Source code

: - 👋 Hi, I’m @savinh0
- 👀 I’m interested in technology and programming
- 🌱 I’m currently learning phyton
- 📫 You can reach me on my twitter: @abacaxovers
-- -- --
• **REQUIRED WORK**
What is needed is an exact copy of the lines from the one containing "- 👀 I’m interested" through the final line of the data, both included, and nothing more.

• **EXERCISE OUTPUT**
- 👀 I’m interested in technology and programming
- 🌱 I’m currently learning phyton
- 📫 You can reach me on my twitter: @abacaxovers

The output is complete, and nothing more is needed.